Syn and Vlx supplementation ameliorates stress-induced neuronal cell death in rat hippocampus

Stress induced markedly changes in the histomorphology of the hippocampus, specifically in the dentate gyrus of male rats, contrasting with the control group. A normal granular cell, characterized by a dark-staining nucleus and scanty cytoplasm, is denoted by the black arrow. Pyknotic nuclei, indicating small, condensed, dark-staining nuclei with eosinophilic cytoplasm, were more prevalent in stressed rats, demonstrating a significantly higher percentage of pyknotic cells in the dentate gyrus (p < 0.0001), indicative of increased neural cell death (see Fig. 2F).

As anticipated, Vlx exhibited neurotherapeutic effects against stress-induced neuronal cell death compared to vehicle treatment. Furthermore, the combination of Vlx and Syn attenuated nerve cell death, reducing the pyknotic index percentage compared with stressed vehicle-treated rats (p < 0.05).

Syn and Vlx supplementation improves intestinal permeability and inflammation in the gut of stressed rats

The morphology of the ileum revealed desquamation of the villi and villous edema in the control group. In contrast, the stressed group exhibited a pronounced loss of villi, along with villous edema and extensive layer separation. Inflammatory signs, including the presence of Peyer’s patches, were observed in the vehicle-treated rats, but these signs were not observed in the other treatment groups (Supplemental Figure). As a result, restraint stress significantly elevated the inflammation score in ileum histomorphology compared to the control group (p < 0.0001). Furthermore, variations in villi numbers, desquamation, flattened villi, and edema layer were observed across all interventions. Despite these commonalities, Syn displayed a mitigated ileum inflammatory score compared to the vehicle-treated group (p < 0.05, as shown in Fig. 3F).

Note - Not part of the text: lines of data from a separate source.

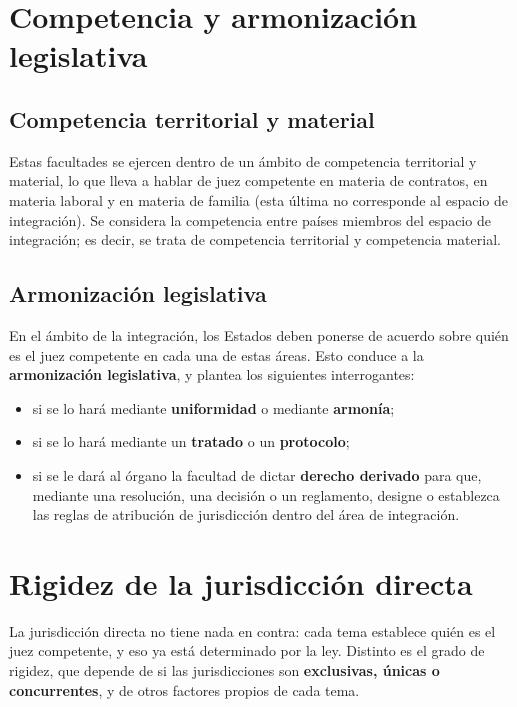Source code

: \documentclass[12pt,oneside]{book}
\begin{document}
\section{Competencia y armonización legislativa}

\subsection{Competencia territorial y material}

Estas facultades se ejercen dentro de un ámbito de competencia territorial y material, lo que lleva a hablar de juez competente en materia de contratos, en materia laboral y en materia de familia (esta última no corresponde al espacio de integración). Se considera la competencia entre países miembros del espacio de integración; es decir, se trata de competencia territorial y competencia material.

\subsection{Armonización legislativa}

En el ámbito de la integración, los Estados deben ponerse de acuerdo sobre quién es el juez competente en cada una de estas áreas. Esto conduce a la \textbf{armonización legislativa}, y plantea los siguientes interrogantes:

\begin{itemize}
    \item si se lo hará mediante \textbf{uniformidad} o mediante \textbf{armonía};
    \item si se lo hará mediante un \textbf{tratado} o un \textbf{protocolo};
    \item si se le dará al órgano la facultad de dictar \textbf{derecho derivado} para que, mediante una resolución, una decisión o un reglamento, designe o establezca las reglas de atribución de jurisdicción dentro del área de integración.
\end{itemize}

\section{Rigidez de la jurisdicción directa}

La jurisdicción directa no tiene nada en contra: cada tema establece quién es el juez competente, y eso ya está determinado por la ley. Distinto es el grado de rigidez, que depende de si las jurisdicciones son \textbf{exclusivas, únicas o concurrentes}, y de otros factores propios de cada tema.
\end{document}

The results of the intestinal permeability study (Fig. 3G) indicated that stressed vehicle-treated rats had higher plasma FITC-dextran levels than the control group (p < 0.0001), indicating a leaky gut condition in stressed rats. Significantly, both Vlx and Syn supplementation were more effective in reducing FITC-dextran levels in stressed rats than the vehicle treatment (p < 0.0001). Furthermore, Syn supplementation appears to reduce intestinal inflammation in stressed rats. Vlx may ameliorate stress-induced intestinal hyperpermeability through modulation of 5-HT and NE activity.

Syn and Vlx supplementation enhances the effect of stress on GDNF expression levels in the hippocampus and gut of rats

The possible molecular mechanisms underlying cellular changes in the hippocampus and ileum of stressed rats were examined (Fig. 2). The expression of the GDNF protein significantly increased in stressed rats (p < 0.0495). In Figs. 2G–2H, treatment with Vlx and/or Syn did not alter hippocampal GDNF protein levels compared to controls or the vehicle treatment group. In the ileum (Fig. 3), stress slightly upregulated GDNF protein levels (p = 0.0525), whereas all treatments were trending to restore GDNF protein levels to controls (Figs. 3H and 3I). These findings suggest that stress negatively impacts brain and intestinal health, and both Vlx and Syn may protect against neural cell death in the dentate gyrus of the hippocampus. Additionally, Syn could offer partial protection by modulating GDNF expression, contributing to the restoration of the disrupted gut barrier caused by stress exposure in male rats.